When this man is concerned about his mom and his wife, he asks Reddit:
A few days ago my wife (28) and I (30) found out that she's pregnant. We had been trying for about a year after she had experienced a miscarriage of a pregnancy that we hadn't planned. We are both obviously super happy and excited to become parents.
So yesterday I went out to lunch with my mom and I told her the news, to which she was thrilled for my wife and I. I didn't think anything of it until when I told my wife that I told my mom and she was immediately upset with me.
She said that she wasn't ready for people to know given how her last pregnancy ended.

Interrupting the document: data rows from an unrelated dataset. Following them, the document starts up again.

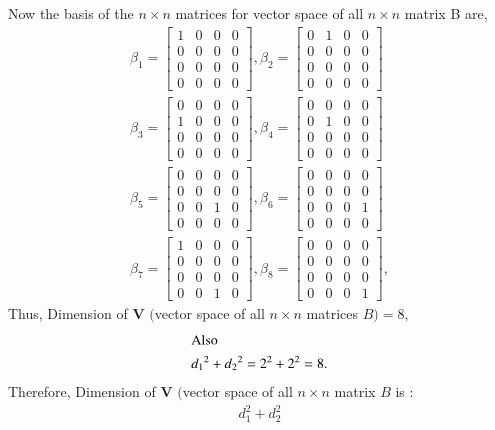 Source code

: \documentclass[journal,12pt,twocolumn]{IEEEtran}
\begin{document}
Now the basis of the $n \times n $  matrices for vector space of all $n \times n$ matrix B are,
\begin{align}
\beta_1 =  \begin{bmatrix}
1 & 0  & 0 & 0 \\ 
0 & 0  & 0 & 0  \\
0 & 0  & 0 & 0  \\
0 & 0  & 0 & 0    
\end{bmatrix},
 \beta_2 =  \begin{bmatrix}
0 & 1  & 0 & 0 \\ 
0 & 0  & 0 & 0  \\
0 & 0  & 0 & 0  \\
0 & 0  & 0 & 0    
\end{bmatrix}\\
\beta_3 =  \begin{bmatrix}
0 & 0  & 0 & 0 \\ 
1 & 0  & 0 & 0  \\
0 & 0  & 0 & 0  \\
0 & 0  & 0 & 0    
\end{bmatrix},
\beta_4 =  \begin{bmatrix}
0 & 0  & 0 & 0 \\ 
0 & 1  & 0 & 0  \\
0 & 0  & 0 & 0  \\
0 & 0  & 0 & 0    
\end{bmatrix}\\
\beta_5 =  \begin{bmatrix}
0 & 0  & 0 & 0 \\ 
0 & 0  & 0 & 0  \\
0 & 0  & 1 & 0  \\
0 & 0  & 0 & 0    
\end{bmatrix},
\beta_6 =  \begin{bmatrix}
0 & 0  & 0 & 0 \\ 
0 & 0  & 0 & 0  \\
0 & 0  & 0 & 1  \\
0 & 0  & 0 & 0    
\end{bmatrix}\\
\beta_7 =  \begin{bmatrix}
1 & 0  & 0 & 0 \\ 
0 & 0  & 0 & 0  \\
0 & 0  & 0 & 0  \\
0 & 0  & 1 & 0    
\end{bmatrix},
\beta_8 =  \begin{bmatrix}
0 & 0  & 0 & 0 \\ 
0 & 0  & 0 & 0  \\
0 & 0  & 0 & 0  \\
0 & 0  & 0 & 1    
\end{bmatrix},
\end{align}
Thus, Dimension of $\mathbf{V}$ $($vector space of all $n \times n$ matrices $ B ) = 8,$
\begin{align}
\intertext{Also}
 {d_1}^{2} + d{_2}^2 = 2^{2}+2^{2} = 8. 
 \end{align}
Therefore, Dimension of $\mathbf{V}$ $($vector space of all $ n \times n$ matrix $B$ is :
\begin{align}
 d_1^2+d_2^2
 \end{align}
\end{document}
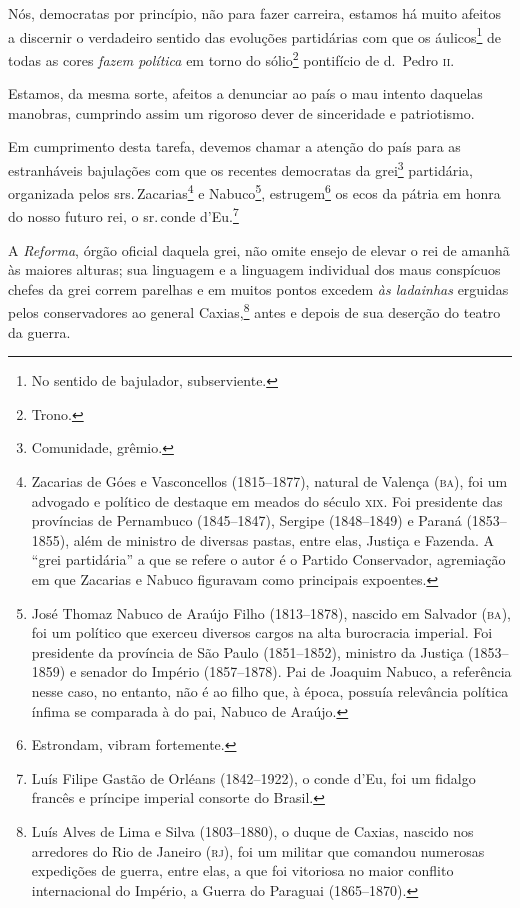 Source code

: Nós, democratas por princípio, não para fazer carreira, estamos há muito
afeitos a discernir o verdadeiro sentido das evoluções partidárias com
que os áulicos\footnote{No sentido de bajulador, subserviente.} de
todas as cores \emph{fazem política} em torno do sólio\footnote{Trono.}
pontifício de d.~Pedro \textsc{ii}.

Estamos, da mesma sorte, afeitos a denunciar ao país o mau intento
daquelas manobras, cumprindo assim um rigoroso dever de sinceridade e
patriotismo.

Em cumprimento desta tarefa, devemos chamar a atenção do país para as
estranháveis bajulações com que os recentes democratas da
grei\footnote{Comunidade, grêmio.} partidária, organizada pelos srs.\,Zacarias\footnote{Zacarias de Góes e Vasconcellos (1815--1877), natural
  de Valença (\textsc{ba}), foi um advogado e político de destaque em meados do
  século \textsc{xix}. Foi presidente das províncias de Pernambuco (1845--1847),
  Sergipe (1848--1849) e Paraná (1853--1855), além de ministro de diversas
  pastas, entre elas, Justiça e Fazenda. A ``grei partidária'' a que se
  refere o autor é o Partido Conservador, agremiação em que Zacarias e
  Nabuco figuravam como principais expoentes.} e Nabuco\footnote{José
  Thomaz Nabuco de Araújo Filho (1813--1878), nascido em Salvador (\textsc{ba}),
  foi um político que exerceu diversos cargos na alta burocracia
  imperial. Foi presidente da província de São Paulo (1851--1852),
  ministro da Justiça (1853--1859) e senador do Império (1857--1878). Pai
  de Joaquim Nabuco, a referência nesse caso, no entanto, não é ao filho
  que, à época, possuía relevância política ínfima se comparada à do
  pai, Nabuco de Araújo.}, estrugem\footnote{Estrondam, vibram
  fortemente.} os ecos da pátria em honra do nosso futuro rei, o sr.\,conde d'Eu.\footnote{Luís Filipe Gastão de Orléans (1842--1922), o conde
  d'Eu, foi um fidalgo francês e príncipe imperial consorte do Brasil.}

A \emph{Reforma}, órgão oficial daquela grei, não omite ensejo de elevar
o rei de amanhã às maiores alturas; sua linguagem e a linguagem
individual dos maus conspícuos chefes da grei correm parelhas e em
muitos pontos excedem \emph{às ladainhas} erguidas pelos conservadores
ao general Caxias,\footnote{Luís Alves de Lima e Silva (1803--1880), o
  duque de Caxias, nascido nos arredores do Rio de Janeiro (\textsc{rj}), foi um
  militar que comandou numerosas expedições de guerra, entre elas, a que
  foi vitoriosa no maior conflito internacional do Império, a Guerra do
  Paraguai (1865--1870).} antes e depois de sua deserção do teatro da
guerra.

She said that now because my mom knows that she is pregnant, she's now going to know if something goes wrong, and she's not comfortable with that.
When I asked her why that is such a big deal all she could say was"it just is" and that I wouldn't understand.

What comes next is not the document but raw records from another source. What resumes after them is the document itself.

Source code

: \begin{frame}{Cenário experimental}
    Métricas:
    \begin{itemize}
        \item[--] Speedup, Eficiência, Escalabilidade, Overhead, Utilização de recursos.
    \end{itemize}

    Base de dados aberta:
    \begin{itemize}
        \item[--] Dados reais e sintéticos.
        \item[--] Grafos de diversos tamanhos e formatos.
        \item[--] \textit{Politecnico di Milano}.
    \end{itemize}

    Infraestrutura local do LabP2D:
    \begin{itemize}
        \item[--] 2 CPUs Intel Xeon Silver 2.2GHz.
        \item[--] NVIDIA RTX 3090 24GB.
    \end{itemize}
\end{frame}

In my defense, it's not just her news to share, it's OURS and I feel like it was completely reasonable to tell my mom as she is an immediate family member who I am very close with.
I also know for a fact she already told her sister so I just don't see how me telling my mom is a problem. She also never communicated to me that she wanted me to keep the news to myself.
A day later and she's still very much so mad at me, I am getting the silent treatment and she avoids me like I am the one who did something bad. Again, I really don't think I did anything wrong here.
While I understand that it's her body I think its unfair that she can tell her support system but I'm not allowed to tell mine. AITA?
Soft YTA. First--wishing you a healthy full term pregnancy, and I am very sorry for your earlier loss.
But while it is your shared news, you are not the one who is currently watching their body like a hawk for signs of anything amiss.
You aren't the one whose body is now responsible for this new little life and you aren't the one whose hormones will be swinging wildly.
Has her sister had children? She probably wants someone to text every little ache and pain to who can talk her off the ledge, especially during the early days, so that she doesn't start Googling and freak herself out.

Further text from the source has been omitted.